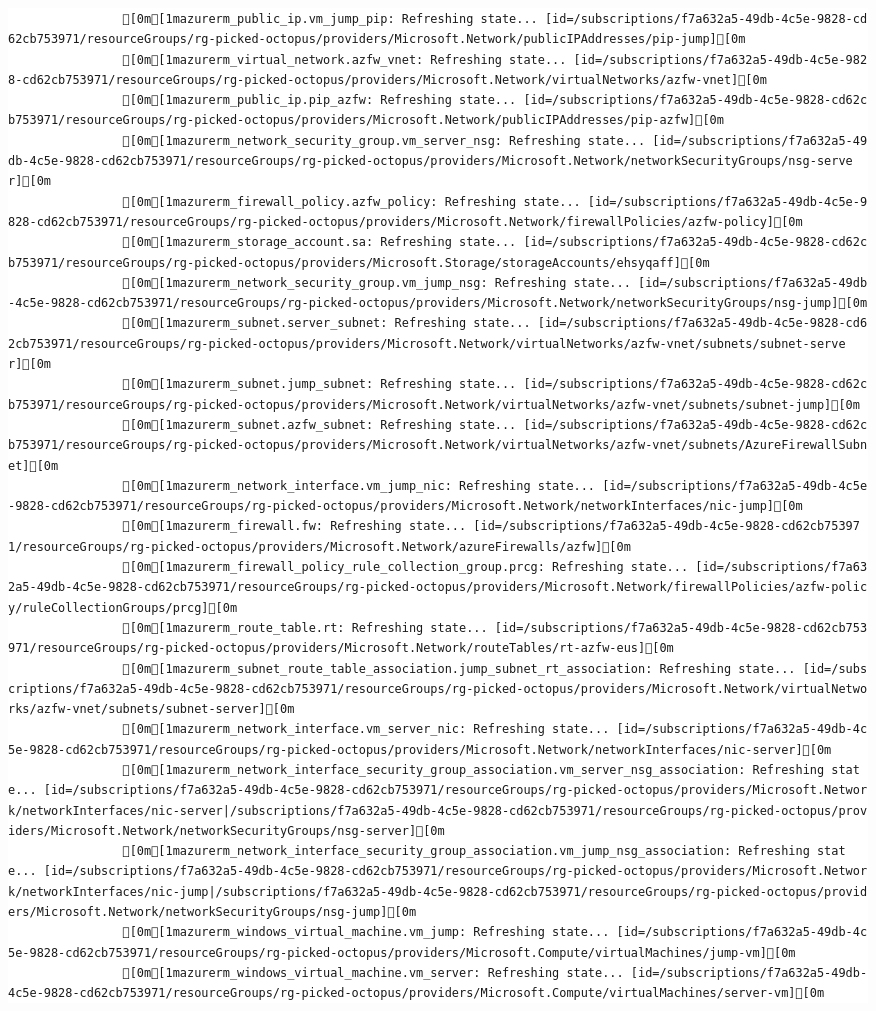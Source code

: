 	            	[0m[1mazurerm_public_ip.vm_jump_pip: Refreshing state... [id=/subscriptions/f7a632a5-49db-4c5e-9828-cd62cb753971/resourceGroups/rg-picked-octopus/providers/Microsoft.Network/publicIPAddresses/pip-jump][0m
	            	[0m[1mazurerm_virtual_network.azfw_vnet: Refreshing state... [id=/subscriptions/f7a632a5-49db-4c5e-9828-cd62cb753971/resourceGroups/rg-picked-octopus/providers/Microsoft.Network/virtualNetworks/azfw-vnet][0m
	            	[0m[1mazurerm_public_ip.pip_azfw: Refreshing state... [id=/subscriptions/f7a632a5-49db-4c5e-9828-cd62cb753971/resourceGroups/rg-picked-octopus/providers/Microsoft.Network/publicIPAddresses/pip-azfw][0m
	            	[0m[1mazurerm_network_security_group.vm_server_nsg: Refreshing state... [id=/subscriptions/f7a632a5-49db-4c5e-9828-cd62cb753971/resourceGroups/rg-picked-octopus/providers/Microsoft.Network/networkSecurityGroups/nsg-server][0m
	            	[0m[1mazurerm_firewall_policy.azfw_policy: Refreshing state... [id=/subscriptions/f7a632a5-49db-4c5e-9828-cd62cb753971/resourceGroups/rg-picked-octopus/providers/Microsoft.Network/firewallPolicies/azfw-policy][0m
	            	[0m[1mazurerm_storage_account.sa: Refreshing state... [id=/subscriptions/f7a632a5-49db-4c5e-9828-cd62cb753971/resourceGroups/rg-picked-octopus/providers/Microsoft.Storage/storageAccounts/ehsyqaff][0m
	            	[0m[1mazurerm_network_security_group.vm_jump_nsg: Refreshing state... [id=/subscriptions/f7a632a5-49db-4c5e-9828-cd62cb753971/resourceGroups/rg-picked-octopus/providers/Microsoft.Network/networkSecurityGroups/nsg-jump][0m
	            	[0m[1mazurerm_subnet.server_subnet: Refreshing state... [id=/subscriptions/f7a632a5-49db-4c5e-9828-cd62cb753971/resourceGroups/rg-picked-octopus/providers/Microsoft.Network/virtualNetworks/azfw-vnet/subnets/subnet-server][0m
	            	[0m[1mazurerm_subnet.jump_subnet: Refreshing state... [id=/subscriptions/f7a632a5-49db-4c5e-9828-cd62cb753971/resourceGroups/rg-picked-octopus/providers/Microsoft.Network/virtualNetworks/azfw-vnet/subnets/subnet-jump][0m
	            	[0m[1mazurerm_subnet.azfw_subnet: Refreshing state... [id=/subscriptions/f7a632a5-49db-4c5e-9828-cd62cb753971/resourceGroups/rg-picked-octopus/providers/Microsoft.Network/virtualNetworks/azfw-vnet/subnets/AzureFirewallSubnet][0m
	            	[0m[1mazurerm_network_interface.vm_jump_nic: Refreshing state... [id=/subscriptions/f7a632a5-49db-4c5e-9828-cd62cb753971/resourceGroups/rg-picked-octopus/providers/Microsoft.Network/networkInterfaces/nic-jump][0m
	            	[0m[1mazurerm_firewall.fw: Refreshing state... [id=/subscriptions/f7a632a5-49db-4c5e-9828-cd62cb753971/resourceGroups/rg-picked-octopus/providers/Microsoft.Network/azureFirewalls/azfw][0m
	            	[0m[1mazurerm_firewall_policy_rule_collection_group.prcg: Refreshing state... [id=/subscriptions/f7a632a5-49db-4c5e-9828-cd62cb753971/resourceGroups/rg-picked-octopus/providers/Microsoft.Network/firewallPolicies/azfw-policy/ruleCollectionGroups/prcg][0m
	            	[0m[1mazurerm_route_table.rt: Refreshing state... [id=/subscriptions/f7a632a5-49db-4c5e-9828-cd62cb753971/resourceGroups/rg-picked-octopus/providers/Microsoft.Network/routeTables/rt-azfw-eus][0m
	            	[0m[1mazurerm_subnet_route_table_association.jump_subnet_rt_association: Refreshing state... [id=/subscriptions/f7a632a5-49db-4c5e-9828-cd62cb753971/resourceGroups/rg-picked-octopus/providers/Microsoft.Network/virtualNetworks/azfw-vnet/subnets/subnet-server][0m
	            	[0m[1mazurerm_network_interface.vm_server_nic: Refreshing state... [id=/subscriptions/f7a632a5-49db-4c5e-9828-cd62cb753971/resourceGroups/rg-picked-octopus/providers/Microsoft.Network/networkInterfaces/nic-server][0m
	            	[0m[1mazurerm_network_interface_security_group_association.vm_server_nsg_association: Refreshing state... [id=/subscriptions/f7a632a5-49db-4c5e-9828-cd62cb753971/resourceGroups/rg-picked-octopus/providers/Microsoft.Network/networkInterfaces/nic-server|/subscriptions/f7a632a5-49db-4c5e-9828-cd62cb753971/resourceGroups/rg-picked-octopus/providers/Microsoft.Network/networkSecurityGroups/nsg-server][0m
	            	[0m[1mazurerm_network_interface_security_group_association.vm_jump_nsg_association: Refreshing state... [id=/subscriptions/f7a632a5-49db-4c5e-9828-cd62cb753971/resourceGroups/rg-picked-octopus/providers/Microsoft.Network/networkInterfaces/nic-jump|/subscriptions/f7a632a5-49db-4c5e-9828-cd62cb753971/resourceGroups/rg-picked-octopus/providers/Microsoft.Network/networkSecurityGroups/nsg-jump][0m
	            	[0m[1mazurerm_windows_virtual_machine.vm_jump: Refreshing state... [id=/subscriptions/f7a632a5-49db-4c5e-9828-cd62cb753971/resourceGroups/rg-picked-octopus/providers/Microsoft.Compute/virtualMachines/jump-vm][0m
	            	[0m[1mazurerm_windows_virtual_machine.vm_server: Refreshing state... [id=/subscriptions/f7a632a5-49db-4c5e-9828-cd62cb753971/resourceGroups/rg-picked-octopus/providers/Microsoft.Compute/virtualMachines/server-vm][0m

> TASK DIRECTIONS
Find the string "policy" in the listing and copy every line in which it occurs.

> PROBLEM SOLUTION
	            	[0m[1mazurerm_firewall_policy.azfw_policy: Refreshing state... [id=/subscriptions/f7a632a5-49db-4c5e-9828-cd62cb753971/resourceGroups/rg-picked-octopus/providers/Microsoft.Network/firewallPolicies/azfw-policy][0m
	            	[0m[1mazurerm_firewall_policy_rule_collection_group.prcg: Refreshing state... [id=/subscriptions/f7a632a5-49db-4c5e-9828-cd62cb753971/resourceGroups/rg-picked-octopus/providers/Microsoft.Network/firewallPolicies/azfw-policy/ruleCollectionGroups/prcg][0m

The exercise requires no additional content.